Nothing but the lines from the one containing "size[p] = size[p] + size[q];" through the last line of the entries should appear in the output, each verbatim.

[Items listed in a dataset]
____

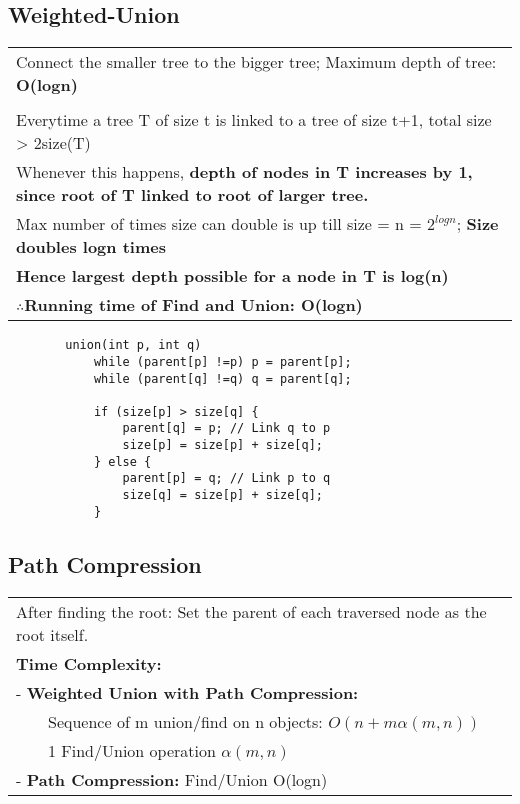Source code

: \documentclass{article}
\newcommand{\tabitem}{~~\llap{\textbullet}~~}
\begin{document}
    \pagebreak

    \subsection{Weighted-Union}

    \begin{tabular}{l}
        Connect the smaller tree to the bigger tree; Maximum depth of tree: \textbf{O(logn)}\\\\
        Everytime a tree T of size t is linked to a tree of size t+1, total size > 2size(T)\\
        Whenever this happens, \textbf{depth of nodes in T increases by 1, since root of T linked to root of larger tree.}\\
        Max number of times size can double is up till size = n = $2^{logn}$; \textbf{Size doubles logn times}\\
        \textbf{Hence largest depth possible for a node in T is log(n)}\\
        $\therefore $\textbf{Running time of Find and Union: O(logn)}\\
    \end{tabular}

    \begin{verbatim}
        union(int p, int q)
            while (parent[p] !=p) p = parent[p];
            while (parent[q] !=q) q = parent[q];
            
            if (size[p] > size[q] {
                parent[q] = p; // Link q to p
                size[p] = size[p] + size[q];
            } else {
                parent[p] = q; // Link p to q
                size[q] = size[p] + size[q];
            }
    \end{verbatim}

    \subsection{Path Compression}

    \begin{tabular}{l}
        After finding the root: Set the parent of each traversed node as the root itself.\\
        \textbf{Time Complexity:} \\
        - \textbf{Weighted Union with Path Compression:} \\
        \tabitem Sequence of m union/find on n objects: $O(n + m\alpha(m,n))$\\
        \tabitem 1 Find/Union operation $\alpha(m,n)$\\
        - \textbf{Path Compression:} Find/Union O(logn)\\
    \end{tabular}   
    
\end{document}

____

- **FINISHED EXERCISE**:
                size[p] = size[p] + size[q];
            } else {
                parent[p] = q; // Link p to q
                size[q] = size[p] + size[q];
            }
    \end{verbatim}

    \subsection{Path Compression}

    \begin{tabular}{l}
        After finding the root: Set the parent of each traversed node as the root itself.\\
        \textbf{Time Complexity:} \\
        - \textbf{Weighted Union with Path Compression:} \\
        \tabitem Sequence of m union/find on n objects: $O(n + m\alpha(m,n))$\\
        \tabitem 1 Find/Union operation $\alpha(m,n)$\\
        - \textbf{Path Compression:} Find/Union O(logn)\\
    \end{tabular}   
    
\end{document}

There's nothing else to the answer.